Femicides, or the killing of women because they are women, have become more frequent in recent years, with 2011 having the highest number to date – 628. While the number decreased to 320 in 2012, it is of particular interest when looking at gender inequality as it is the most serious form of gender discrimination. In "No More Killings! Women Respond to Femicides in Central America," Marina Prieto Carron et al., argue that femicide is one manifestation of deeply entrenched gender inequality, discrimination, economic disempowerment, and machismo that exists in Latin America. They argue that femicide represents a backlash against women who are empowered and have moved away from traditional female roles.

Victims of sexual crimes in El Salvador are disproportionately women. Of the total 3,436 sexual abuse convictions in 2011, 88% of the victims were female. In 2011, there were 224 rape convictions, though many incidents are not reported due to social and cultural factors.

In 2016, El Salvador reported 524 femicides cases (one every 18 hours). While in 2017 and 2018, the country experienced a decrease in the number of these, there were still 851 women that died for being female during this period. Furthermore, according to a national survey in 2017, 67% of Salvadorian women have suffered some form of violence, sexual assault or abuse in their lifetime by their intimate partners or family members. Nevertheless, only 6% of these victims reported to the authorities, while the rest do not do it due to fear, shame, or because they thought they would not believe them. Also, according to the UN, three-quarters of femicides in El Salvador never get taken to court, and only 7% of those cases result in a conviction.

In 2026 El Salvador's court has issued for the first time in the country's history a life sentence for femicide. This sentence came following several reforms promoted by the government led by Nayib Bukele.

===Domestic abuse===
Under national law, women have the same rights as men do in a marriage relationship. The minimum age for marriage is 18, but marriage can be legally entered into at the age of 14 if the couple has reached puberty, if the woman is pregnant, or if they have had a child together.
The Constitution speaks out against inequality in marriage. Under Article 36 of the Constitution, "Spouses have equal rights and duties, and since they have decided to share their lives, they must live together, be faithful to one another and assist each other in all circumstances and situations." It also makes clear that, "Housework and child care shall be the responsibility of both spouses." However, these principles do not always hold true in practice.

Domestic abuse in El Salvador is prohibited under the law and sentencing can result in one to three years in prison, but the law is not always well enforced. In 2010, the Salvadoran Institute for the Development of Women reported that they had received 4,732 reports of domestic violence. The Office of the Attorney General investigated only 661 cases of domestic violence during the same year. The investigations led to only 3 convictions, with 71 cases resolved through mediation.

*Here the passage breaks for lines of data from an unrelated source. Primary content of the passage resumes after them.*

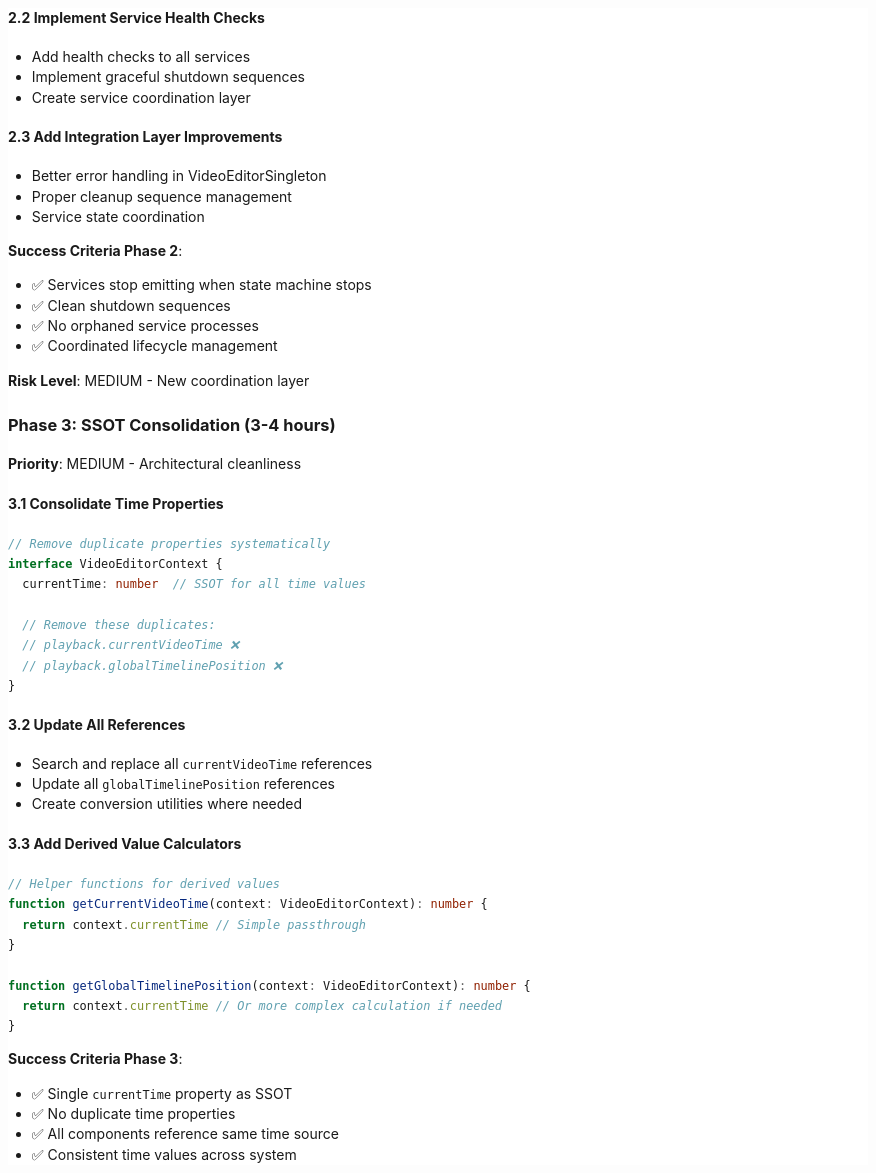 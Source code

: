 #### 2.2 Implement Service Health Checks
- Add health checks to all services
- Implement graceful shutdown sequences
- Create service coordination layer

#### 2.3 Add Integration Layer Improvements  
- Better error handling in VideoEditorSingleton
- Proper cleanup sequence management
- Service state coordination

**Success Criteria Phase 2**:
- ✅ Services stop emitting when state machine stops
- ✅ Clean shutdown sequences  
- ✅ No orphaned service processes
- ✅ Coordinated lifecycle management

**Risk Level**: MEDIUM - New coordination layer

### Phase 3: SSOT Consolidation (3-4 hours) 
**Priority**: MEDIUM - Architectural cleanliness

#### 3.1 Consolidate Time Properties
```typescript
// Remove duplicate properties systematically
interface VideoEditorContext {
  currentTime: number  // SSOT for all time values
  
  // Remove these duplicates:
  // playback.currentVideoTime ❌  
  // playback.globalTimelinePosition ❌
}
```

#### 3.2 Update All References
- Search and replace all `currentVideoTime` references
- Update all `globalTimelinePosition` references  
- Create conversion utilities where needed

#### 3.3 Add Derived Value Calculators
```typescript
// Helper functions for derived values
function getCurrentVideoTime(context: VideoEditorContext): number {
  return context.currentTime // Simple passthrough
}

function getGlobalTimelinePosition(context: VideoEditorContext): number {
  return context.currentTime // Or more complex calculation if needed  
}
```

**Success Criteria Phase 3**:
- ✅ Single `currentTime` property as SSOT
- ✅ No duplicate time properties
- ✅ All components reference same time source
- ✅ Consistent time values across system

Even though the number of official reports appears high, in reality cases are underreported to government entities. In a study done by the Pan-American Health Organization and the Centers for Disease Control and Prevention in 2012, 26.3% of women in El Salvador reported that they had experienced some sort of physical or sexual violence from their partners. The underreporting of incidents may be due to the fact that in 2010 domestic violence was considered socially acceptable by a large portion of the population. One cultural challenge that El Salvador faces in moving towards gender equality in the home is that of machismo, which is strong, or aggressive masculine pride. The practice can take the form of husbands being overbearing or controlling and even extend to physical or verbal abuse.

The 2011 Law for a Life Free of Violence against Women (Ley Especial Integral para una
Vida Libre de Violencia para las Mujeres) contains 61 articles that criminalize various forms of violence against women, such as domestic violence, including marital rape, psychological abuse, and economical abuse.